■ WORK TO BE COMPLETED:
Filter out every line below that lacks "choose", and copy the rest.

+ + + +

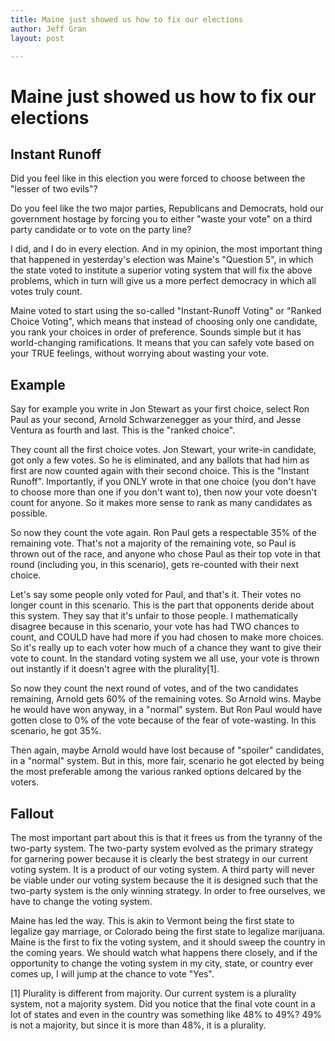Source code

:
 ```yaml
---
title: Maine just showed us how to fix our elections
author: Jeff Gran
layout: post

---
```


# Maine just showed us how to fix our elections


## Instant Runoff

Did you feel like in this election you were forced to choose between the "lesser of two evils"?

Do you feel like the two major parties, Republicans and Democrats, hold our government hostage by forcing you to either "waste your vote" on a third party candidate or to vote on the party line?

I did, and I do in every election. And in my opinion, the most important thing that happened in yesterday's election was Maine's "Question 5", in which the state voted to institute a superior voting system that will fix the above problems, which in turn will give us a more perfect democracy in which all votes truly count.

Maine voted to start using the so-called "Instant-Runoff Voting" or "Ranked Choice Voting", which means that instead of choosing only one candidate, you rank your choices in order of preference. Sounds simple but it has world-changing ramifications. It means that you can safely vote based on your TRUE feelings, without worrying about wasting your vote.

## Example

Say for example you write in Jon Stewart as your first choice, select Ron Paul as your second, Arnold Schwarzenegger as your third, and Jesse Ventura as fourth and last. This is the "ranked choice".

They count all the first choice votes. Jon Stewart, your write-in candidate, got only a few votes. So he is eliminated, and any ballots that had him as first are now counted again with their second choice. This is the "Instant Runoff". Importantly, if you ONLY wrote in that one choice (you don't have to choose more than one if you don't want to), then now your vote doesn't count for anyone. So it makes more sense to rank as many candidates as possible.

So now they count the vote again. Ron Paul gets a respectable 35% of the remaining vote. That's not a majority of the remaining vote, so Paul is thrown out of the race, and anyone who chose Paul as their top vote in that round (including you, in this scenario), gets re-counted with their next choice.

Let's say some people only voted for Paul, and that's it. Their votes no longer count in this scenario. This is the part that opponents deride about this system. They say that it's unfair to those people. I mathematically disagree because in this scenario, your vote has had TWO chances to count, and COULD have had more if you had chosen to make more choices. So it's really up to each voter how much of a chance they want to give their vote to count. In the standard voting system we all use, your vote is thrown out instantly if it doesn't agree with the plurality[1].

So now they count the next round of votes, and of the two candidates remaining, Arnold gets 60% of the remaining votes. So Arnold wins. Maybe he would have won anyway, in a "normal" system. But Ron Paul would have gotten close to 0% of the vote because of the fear of vote-wasting. In this scenario, he got 35%.

Then again, maybe Arnold would have lost because of "spoiler" candidates, in a "normal" system. But in this, more fair, scenario he got elected by being the most preferable among the various ranked options delcared by the voters.

## Fallout

The most important part about this is that it frees us from the tyranny of the two-party system. The two-party system evolved as the primary strategy for garnering power because it is clearly the best strategy in our current voting system. It is a product of our voting system. A third party will never be viable under our voting system because the it is designed such that the two-party system is the only winning strategy. In order to free ourselves, we have to change the voting system.

Maine has led the way. This is akin to Vermont being the first state to legalize gay marriage, or Colorado being the first state to legalize marijuana. Maine is the first to fix the voting system, and it should sweep the country in the coming years. We should watch what happens there closely, and if the opportunity to change the voting system in my city, state, or country ever comes up, I will jump at the chance to vote "Yes".


[1] Plurality is different from majority. Our current system is a plurality system, not a majority system. Did you notice that the final vote count in a lot of states and even in the country was something like 48% to 49%? 49% is not a majority, but since it is more than 48%, it is a plurality.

+ + + +

■ WRITTEN RESPONSE:
Did you feel like in this election you were forced to choose between the "lesser of two evils"?
They count all the first choice votes. Jon Stewart, your write-in candidate, got only a few votes. So he is eliminated, and any ballots that had him as first are now counted again with their second choice. This is the "Instant Runoff". Importantly, if you ONLY wrote in that one choice (you don't have to choose more than one if you don't want to), then now your vote doesn't count for anyone. So it makes more sense to rank as many candidates as possible.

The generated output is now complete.